[DATA RECORDS]

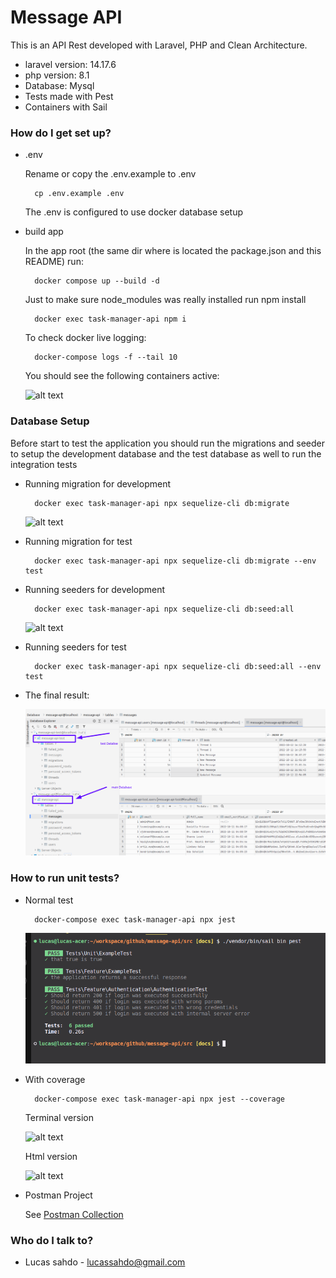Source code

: # Message API #

This is an API Rest developed with Laravel, PHP and Clean Architecture.

* laravel version: 14.17.6
* php version: 8.1
* Database: Mysql
* Tests made with Pest
* Containers with Sail

### How do I get set up? ###

* .env
  
  Rename or copy the .env.example to .env

        cp .env.example .env

  The .env is configured to use docker database setup

* build app

    In the app root (the same dir where is located the package.json and this README) run:

        docker compose up --build -d

    Just to make sure node_modules was really installed run npm install

        docker exec task-manager-api npm i

    To check docker live logging:

        docker-compose logs -f --tail 10
    
    You should see the following containers active:

    ![alt text](./docs/dockerps.png)


### Database Setup ###

Before start to test the application you should run the migrations and seeder to setup the development database and the test database as well to run the integration tests

* Running migration for development 
        
        docker exec task-manager-api npx sequelize-cli db:migrate

    ![alt text](./docs/migration.png)

* Running migration for test

        docker exec task-manager-api npx sequelize-cli db:migrate --env test

* Running seeders for development 
        
        docker exec task-manager-api npx sequelize-cli db:seed:all

    ![alt text](./docs/seed.png)

* Running seeders for test

        docker exec task-manager-api npx sequelize-cli db:seed:all --env test

* The final result:
  
    ![alt text](./docs/database.png)

### How to run unit tests? ###

* Normal test  
        
        docker-compose exec task-manager-api npx jest

    ![alt text](./docs/tests.png)

* With coverage

        docker-compose exec task-manager-api npx jest --coverage
    
    Terminal version

    ![alt text](./docs/tests-coverage.png)

    Html version

    ![alt text](./docs/tests-coverage-html.png)

* Postman Project

    See [Postman Collection](./docs/collection.json)
  
### Who do I talk to? ###

* Lucas sahdo - lucassahdo@gmail.com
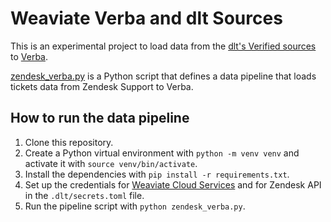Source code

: # Weaviate Verba and dlt Sources

This is an experimental project to load data from the [dlt's Verified sources](https://dlthub.com/docs/dlt-ecosystem/verified-sources/) to [Verba](https://github.com/weaviate/Verba).

[zendesk_verba.py](zendesk_verba.py) is a Python script that defines a data pipeline that loads tickets data from Zendesk Support to Verba.

## How to run the data pipeline

1. Clone this repository.
2. Create a Python virtual environment with `python -m venv venv` and activate it with `source venv/bin/activate`.
3. Install the dependencies with `pip install -r requirements.txt`.
4. Set up the credentials for [Weaviate Cloud Services](https://console.weaviate.cloud/) and for Zendesk API in the `.dlt/secrets.toml` file.
5. Run the pipeline script with `python zendesk_verba.py`.


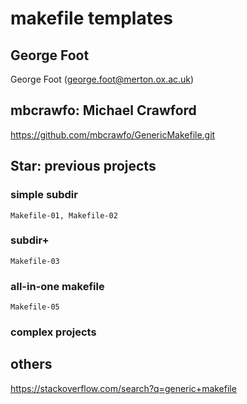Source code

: # makefile templates

## George Foot
George Foot (george.foot@merton.ox.ac.uk)

## mbcrawfo: Michael Crawford
https://github.com/mbcrawfo/GenericMakefile.git

## Star: previous projects
### simple subdir
    Makefile-01, Makefile-02
### subdir+
    Makefile-03
### all-in-one makefile
    Makefile-05
### complex projects

## others  
https://stackoverflow.com/search?q=generic+makefile    

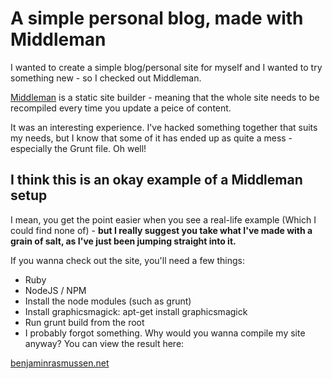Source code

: # A simple personal blog, made with Middleman

I wanted to create a simple blog/personal site for myself and I wanted to try something new - so I checked out Middleman.

[Middleman](https://middlemanapp.com/) is a static site builder - meaning that the whole site needs to be recompiled every time you update a peice of content.

It was an interesting experience. I've hacked something together that suits my needs, but I know that some of it has ended up as quite a mess - especially the Grunt file. Oh well!

## I think this is an okay example of a Middleman setup
I mean, you get the point easier when you see a real-life example (Which I could find none of) - **but I really suggest you take what I've made with a grain of salt, as I've just been jumping straight into it.**

If you wanna check out the site, you'll need a few things:

- Ruby
- NodeJS / NPM
- Install the node modules (such as grunt)
- Install graphicsmagick: apt-get install graphicsmagick
- Run grunt build from the root
- I probably forgot something. Why would you wanna compile my site anyway? You can view the result here:

[benjaminrasmussen.net](https://benjaminrasmussen.net/)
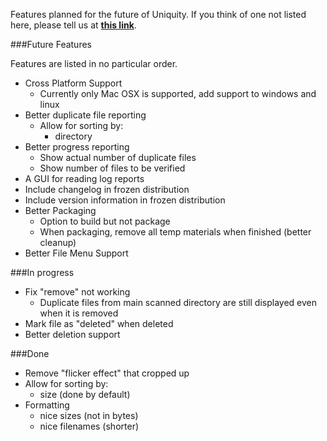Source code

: Features planned for the future of Uniquity. If you think of one not listed here, please tell us at **[this link](http://www.windwardproductions.org/contact)**.

###Future Features

Features are listed in no particular order.


* Cross Platform Support
	* Currently only Mac OSX is supported, add support to windows and linux
* Better duplicate file reporting
	* Allow for sorting by: 
		* directory 
* Better progress reporting
	* Show actual number of duplicate files
	* Show number of files to be verified
* A GUI for reading log reports
* Include changelog in frozen distribution
* Include version information in frozen distribution
* Better Packaging
	* Option to build but not package
	* When packaging, remove all temp materials when finished (better cleanup)	
* Better File Menu Support
	

###In progress

* Fix "remove" not working
	* Duplicate files from main scanned directory are still displayed even when it is removed
* Mark file as "deleted" when deleted
* Better deletion support

###Done

* Remove "flicker effect" that cropped up 
* Allow for sorting by: 
	* size (done by default)
* Formatting
	* nice sizes (not in bytes)
	* nice filenames (shorter)
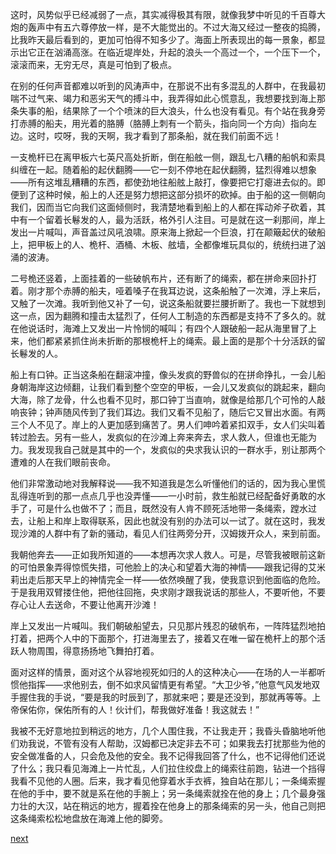 
这时，风势似乎已经减弱了一点，其实减得极其有限，就像我梦中听见的千百尊大炮的轰声中有五六尊停放一样，是不大能觉出的。不过大海又经过一整夜的捣腾，比我昨天最后看到的，更加可怕得不知多少了。海面上所表现出的每一景象，都显示出它正在汹涌高涨。在临近堤岸处，升起的浪头一个高过一个，一个压下一个，滚滚而来，无穷无尽，真是可怕到了极点。

在别的任何声音都难以听到的风涛声中，在那说不出有多混乱的人群中，在我最初喘不过气来、竭力和恶劣天气的搏斗中，我弄得如此心慌意乱，我想要找到海上那条失事的船，结果除了一个个喷沫的巨大浪头，什么也没有看见。有个站在我身旁打赤膊的船夫，用光着的胳膊（胳膊上刺有一个箭头，指向同一个方向）指向左边。这时，哎呀，我的天啊，我才看到了那条船，就在我们前面不远！

一支桅杆已在离甲板六七英尺高处折断，倒在船舷一侧，跟乱七八糟的船帆和索具纠缠在一起。随着船的起伏翻腾——它一刻不停地在起伏翻腾，猛烈得难以想象——所有这堆乱糟糟的东西，都使劲地往船舷上敲打，像要把它打瘪进去似的。即便到了这种时候，船上的人还是努力想把这部分损坏的砍掉。由于船的这一侧朝向我们，因而当它向我们这面倾侧时，我清楚地看到船上的人都在挥动斧子砍着，其中有一个留着长鬈发的人，最为活跃，格外引人注目。可是就在这一刹那间，岸上发出一片喊叫，声音盖过风吼浪啸。原来海上掀起一个巨浪，打在颠簸起伏的破船上，把甲板上的人、桅杆、酒桶、木板、舷墙，全都像堆玩具似的，统统扫进了汹涌的波涛。

二号桅还竖着，上面挂着的一些破帆布片，还有断了的绳索，都在拼命来回扑打着。刚才那个赤膊的船夫，哑着嗓子在我耳边说，这条船触了一次滩，浮上来后，又触了一次滩。我听到他又补了一句，说这条船就要拦腰折断了。我也一下就想到这一点，因为翻腾和撞击太猛烈了，任何人工制造的东西都是支持不了多久的。就在他说话时，海滩上又发出一片怜悯的喊叫；有四个人跟破船一起从海里冒了上来，他们都紧紧抓住尚未折断的那根桅杆上的绳索。最上面的是那个十分活跃的留长鬈发的人。

船上有口钟。正当这条船在翻滚冲撞，像头发疯的野兽似的在拼命挣扎，一会儿船身朝海岸这边倾翻，让我们看到整个空空的甲板，一会儿又发疯似的跳起来，翻向大海，除了龙骨，什么也看不见时，那口钟丁当直响，就像是给那几个可怜的人敲响丧钟；钟声随风传到了我们耳边。我们又看不见船了，随后它又冒出水面。有两三个人不见了。岸上的人更加感到痛苦了。男人们呻吟着紧扣双手，女人们尖叫着转过脸去。另有一些人，发疯似的在沙滩上奔来奔去，求人救人，但谁也无能为力。我发现我自己就是其中的一个，发疯似的央求我认识的一群水手，别让那两个遭难的人在我们眼前丧命。

他们非常激动地对我解释说——我不知道我是怎么听懂他们的话的，因为我心里慌乱得连听到的那一点点几乎也没弄懂——一小时前，救生船就已经配备好勇敢的水手了，可是什么也做不了；而且，既然没有人肯不顾死活地带一条绳索，蹚水过去，让船上和岸上取得联系，因此也就没有别的办法可以一试了。就在这时，我发现沙滩的人群中有了新的骚动，看见人们往两旁分开，汉姆拨开众人，来到前面。

我朝他奔去——正如我所知道的——本想再次求人救人。可是，尽管我被眼前这新的可怕景象弄得惊慌失措，可他脸上的决心和望着大海的神情——跟我记得的艾米莉出走后那天早上的神情完全一样——依然唤醒了我，使我意识到他面临的危险。于是我用双臂搂住他，把他往回拖，央求刚才跟我说话的那些人，不要听他，不要存心让人去送命，不要让他离开沙滩！

岸上又发出一片喊叫。我们朝破船望去，只见那片残忍的破帆布，一阵阵猛烈地拍打着，把两个人中的下面那个，打进海里去了，接着又在唯一留在桅杆上的那个活跃人物周围，得意扬扬地飞舞拍打着。

面对这样的情景，面对这个从容地视死如归的人的这种决心——在场的人一半都听惯他指挥——求他别去，倒不如求风留情更有希望。“大卫少爷，”他意气风发地双手握住我的手说，“要是我的时辰到了，那就来吧；要是还没到，那就再等等。上帝保佑你，保佑所有的人！伙计们，帮我做好准备！我这就去！”

我被不无好意地拉到稍远的地方，几个人围住我，不让我走开；我昏头昏脑地听他们劝我说，不管有没有人帮助，汉姆都已决定非去不可；如果我去打扰那些为他的安全做准备的人，只会危及他的安全。我不记得我回答了什么，也不记得他们还说了什么；我只看见海滩上一片忙乱，人们拉住绞盘上的绳索往前跑，钻进一个挡得我看不见他的人圈。后来，我才看见他穿着水手衣裤，独自站在那儿；一条绳索握在他的手中，要不就是系在他的手腕上；另一条绳索就拴在他的身上；几个最身强力壮的大汉，站在稍远的地方，握着拴在他身上的那条绳索的另一头，他自己则把这条绳索松松地盘放在海滩上他的脚旁。

[next](page703)
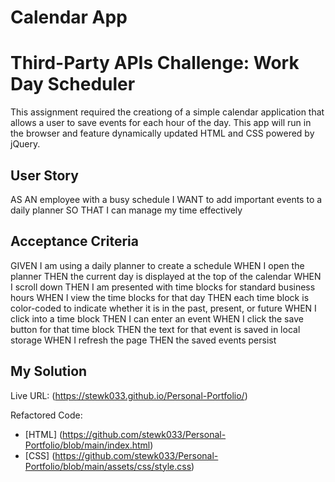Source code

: # Calendar App
# Third-Party APIs Challenge: Work Day Scheduler

This assignment required the creationg of a simple calendar application that allows a user to save events for each hour of the day. This app will run in the browser and feature dynamically updated HTML and CSS powered by jQuery.

## User Story

AS AN employee with a busy schedule
I WANT to add important events to a daily planner
SO THAT I can manage my time effectively

## Acceptance Criteria

GIVEN I am using a daily planner to create a schedule
WHEN I open the planner
THEN the current day is displayed at the top of the calendar
WHEN I scroll down
THEN I am presented with time blocks for standard business hours
WHEN I view the time blocks for that day
THEN each time block is color-coded to indicate whether it is in the past, present, or future
WHEN I click into a time block
THEN I can enter an event
WHEN I click the save button for that time block
THEN the text for that event is saved in local storage
WHEN I refresh the page
THEN the saved events persist

## My Solution

Live URL: (https://stewk033.github.io/Personal-Portfolio/)

Refactored Code:
* [HTML] (https://github.com/stewk033/Personal-Portfolio/blob/main/index.html)
* [CSS] (https://github.com/stewk033/Personal-Portfolio/blob/main/assets/css/style.css)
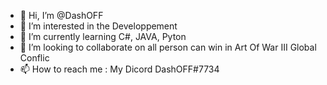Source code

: - 👋 Hi, I’m @DashOFF
- 👀 I’m interested in the Developpement
- 🌱 I’m currently learning C#, JAVA, Pyton
- 💞️ I’m looking to collaborate on all person can win in Art Of War III Global Conflic
- 📫 How to reach me :
My Dicord DashOFF#7734

<!---
DashOFF400/DashOFF400 is a ✨ special ✨ repository because its `README.md` (this file) appears on your GitHub profile.
You can click the Preview link to take a look at your changes.
--->
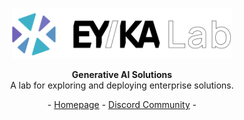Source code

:<!--

**Here are some ideas to get you started:**

🙋‍♀️ A short introduction - what is your organization all about?
🌈 Contribution guidelines - how can the community get involved?
👩‍💻 Useful resources - where can the community find your docs? Is there anything else the community should know?
🍿 Fun facts - what does your team eat for breakfast?
🧙 Remember, you can do mighty things with the power of [Markdown](https://docs.github.com/github/writing-on-github/getting-started-with-writing-and-formatting-on-github/basic-writing-and-formatting-syntax)
-->
<p align="center">
  <img width="70%" src="https://raw.githubusercontent.com/eyka-lab/.github/main/assets/img/logo.png" alt="EY/KA Lab" title="EY/KA Lab">
</p>

<p align="center">
    <b>Generative AI Solutions</b> <br>
A lab for exploring and deploying enterprise solutions.
</p>
<p align="center">
</p>

<p align="center">
- <a href="https://eyka.com">Homepage</a>
- <a href="https://discord.gg/E5qJfGAcuv">Discord Community</a> -
</p>
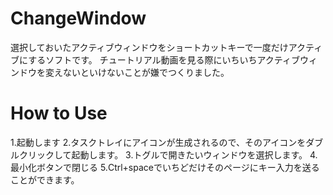 # ChangeWindow
選択しておいたアクティブウィンドウをショートカットキーで一度だけアクティブにするソフトです。
チュートリアル動画を見る際にいちいちアクティブウィンドウを変えないといけないことが嫌でつくりました。

# How to Use

1.起動します
2.タスクトレイにアイコンが生成されるので、そのアイコンをダブルクリックして起動します。
3.トグルで開きたいウィンドウを選択します。
4.最小化ボタンで閉じる
5.Ctrl+spaceでいちどだけそのページにキー入力を送ることができます。


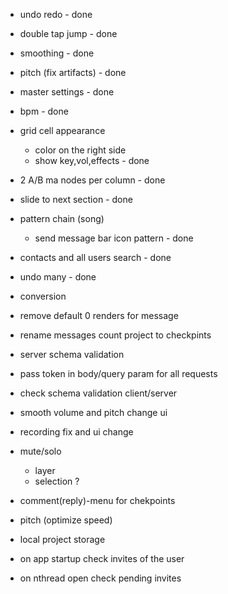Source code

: - undo redo - done
- double tap jump - done
- smoothing - done
- pitch (fix artifacts) - done 
- master settings - done
- bpm - done
- grid cell appearance 
    - color on the right side 
    - show key,vol,effects - done
- 2 A/B ma nodes per column - done
- slide to next section - done
- pattern chain (song)
    - send message bar icon pattern - done
- contacts and all users search - done
- undo many - done 

- conversion 
- remove default 0 renders for message
- rename messages count project to checkpints
- server schema validation
- pass token in body/query param for all requests
- check schema validation client/server


- smooth volume and pitch change ui
- recording fix and ui change
- mute/solo
    - layer
    - selection ?

- comment(reply)-menu for chekpoints
- pitch (optimize speed)
- local project storage
- on app startup check invites of the user
- on nthread open check pending invites

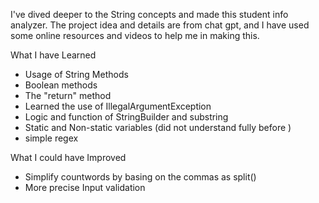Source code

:I've dived deeper to the String concepts and made this student info analyzer. The project idea and details are from chat gpt, and I have used some online resources and videos to help me in making this.

What I have Learned
- Usage of String Methods
- Boolean methods
- The "return" method
- Learned the use of IllegalArgumentException
- Logic and function of StringBuilder and substring
- Static and Non-static variables (did not understand fully before  )
- simple regex

What I could have Improved
- Simplify countwords by basing on the commas as split()
- More precise Input validation
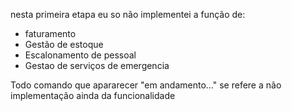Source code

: nesta primeira etapa eu so não implementei a função de:
- faturamento
- Gestão de estoque
- Escalonamento de pessoal
- Gestao de serviços de emergencia

Todo comando que apararecer "em andamento..." se refere a não implementação ainda da funcionalidade
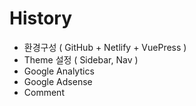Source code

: # History
- 환경구성 ( GitHub + Netlify + VuePress )
- Theme 설정 ( Sidebar, Nav )
- Google Analytics
- Google Adsense
- Comment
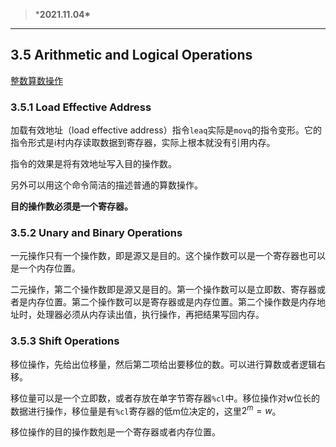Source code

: > ***2021.11.04\***

------

## 3.5 Arithmetic and Logical Operations

[整数算数操作](https://www.notion.so/7bafc22c34c94c9e92d9a32837b7e5ca)

### 3.5.1 Load Effective Address

加载有效地址（load effective address）指令`leaq`实际是`movq`的指令变形。它的指令形式是i村内存读取数据到寄存器，实际上根本就没有引用内存。

指令的效果是将有效地址写入目的操作数。

另外可以用这个命令简洁的描述普通的算数操作。

**目的操作数必须是一个寄存器。**

### 3.5.2 Unary and Binary Operations

一元操作只有一个操作数，即是源又是目的。这个操作数可以是一个寄存器也可以是一个内存位置。

二元操作，第二个操作数即是源又是目的。第一个操作数可以是立即数、寄存器或者是内存位置。第二个操作数可以是寄存器或是内存位置。第二个操作数是内存地址时，处理器必须从内存读出值，执行操作，再把结果写回内存。

### 3.5.3 Shift Operations

移位操作，先给出位移量，然后第二项给出要移位的数。可以进行算数或者逻辑右移。

移位量可以是一个立即数，或者存放在单字节寄存器`%cl`中。移位操作对w位长的数据进行操作，移位量是有`%cl`寄存器的低m位决定的，这里$2^m=w$。

移位操作的目的操作数剋是一个寄存器或者内存位置。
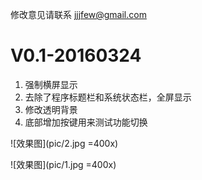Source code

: 修改意见请联系 <jjjfew@gmail.com>

# V0.1-20160324
1. 强制横屏显示
2. 去除了程序标题栏和系统状态栏，全屏显示
3. 修改透明背景
4. 底部增加按键用来测试功能切换

![效果图](pic/2.jpg =400x)

![效果图](pic/1.jpg =400x)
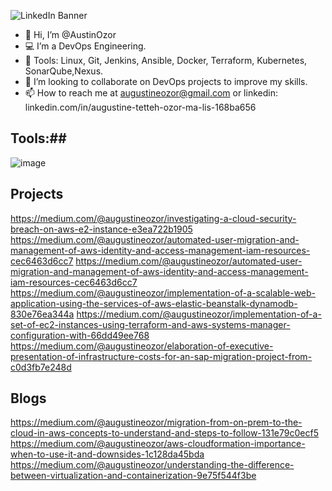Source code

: 
![LinkedIn Banner](https://github.com/AustinOzor/AustinOzor/assets/99667583/91f1d50c-f836-411e-9108-ca9bd71e90c2)

- 👋 Hi, I’m @AustinOzor
- 💻 I’m a DevOps Engineering.
- 🌱 Tools: Linux, Git, Jenkins, Ansible, Docker, Terraform, Kubernetes, SonarQube,Nexus.
- 💞️ I’m looking to collaborate on DevOps projects to improve my skills.
- 📫 How to reach me at augustineozor@gmail.com or linkedin: linkedin.com/in/augustine-tetteh-ozor-ma-lis-168ba656

## Tools:##
![image](https://github.com/AustinOzor/AustinOzor/assets/99667583/aa2b843a-283c-4cc8-9a1e-6d03fa4973c3)


## Projects ##
https://medium.com/@augustineozor/investigating-a-cloud-security-breach-on-aws-e2-instance-e3ea722b1905
https://medium.com/@augustineozor/automated-user-migration-and-management-of-aws-identity-and-access-management-iam-resources-cec6463d6cc7
https://medium.com/@augustineozor/automated-user-migration-and-management-of-aws-identity-and-access-management-iam-resources-cec6463d6cc7
https://medium.com/@augustineozor/implementation-of-a-scalable-web-application-using-the-services-of-aws-elastic-beanstalk-dynamodb-830e76ea344a
https://medium.com/@augustineozor/implementation-of-a-set-of-ec2-instances-using-terraform-and-aws-systems-manager-configuration-with-66dd49ee768
https://medium.com/@augustineozor/elaboration-of-executive-presentation-of-infrastructure-costs-for-an-sap-migration-project-from-c0d3fb7e248d

## Blogs ##
https://medium.com/@augustineozor/migration-from-on-prem-to-the-cloud-in-aws-concepts-to-understand-and-steps-to-follow-131e79c0ecf5
https://medium.com/@augustineozor/aws-cloudformation-importance-when-to-use-it-and-downsides-1c128da45bda
https://medium.com/@augustineozor/understanding-the-difference-between-virtualization-and-containerization-9e75f544f3be


<!---
AustinOzor/AustinOzor is a ✨ special ✨ repository because its `README.md` (this file) appears on your GitHub profile.
You can click the Preview link to take a look at your changes.
--->
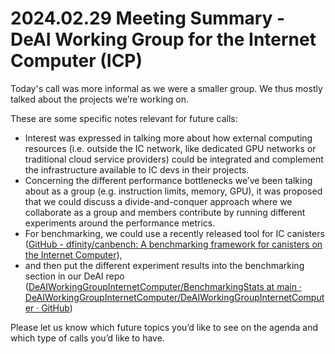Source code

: # 2024.02.29 Meeting Summary - DeAI Working Group for the Internet Computer (ICP)

Today's call was more informal as we were a smaller group. We thus mostly talked about the projects we’re working on.

These are some specific notes relevant for future calls:
- Interest was expressed in talking more about how external computing resources (i.e. outside the IC network, like dedicated GPU networks or traditional cloud service providers) could be integrated and complement the infrastructure available to IC devs in their projects.
- Concerning the different performance bottlenecks we’ve been talking about as a group (e.g. instruction limits, memory, GPU), it was proposed that we could discuss a divide-and-conquer approach where we collaborate as a group and members contribute by running different experiments around the performance metrics. 
- For benchmarking, we could use a recently released tool for IC canisters ([GitHub - dfinity/canbench: A benchmarking framework for canisters on the Internet Computer](https://github.com/dfinity/canbench/)),
- and then put the different experiment results into the benchmarking section in our DeAI repo ([DeAIWorkingGroupInternetComputer/BenchmarkingStats at main · DeAIWorkingGroupInternetComputer/DeAIWorkingGroupInternetComputer · GitHub](https://github.com/DeAIWorkingGroupInternetComputer/DeAIWorkingGroupInternetComputer/tree/main/BenchmarkingStats))

Please let us know which future topics you’d like to see on the agenda and which type of calls you’d like to have.
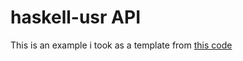 # haskell-usr API
This is an example i took as a template from [this code](https://github.com/cdimitroulas/simple-json-api-haskell/)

[WHAT IS REQUIRED]
From the entries above, select each line containing the string "jest".

[SOLUTION]
        docker-compose exec task-manager-api npx jest
        docker-compose exec task-manager-api npx jest --coverage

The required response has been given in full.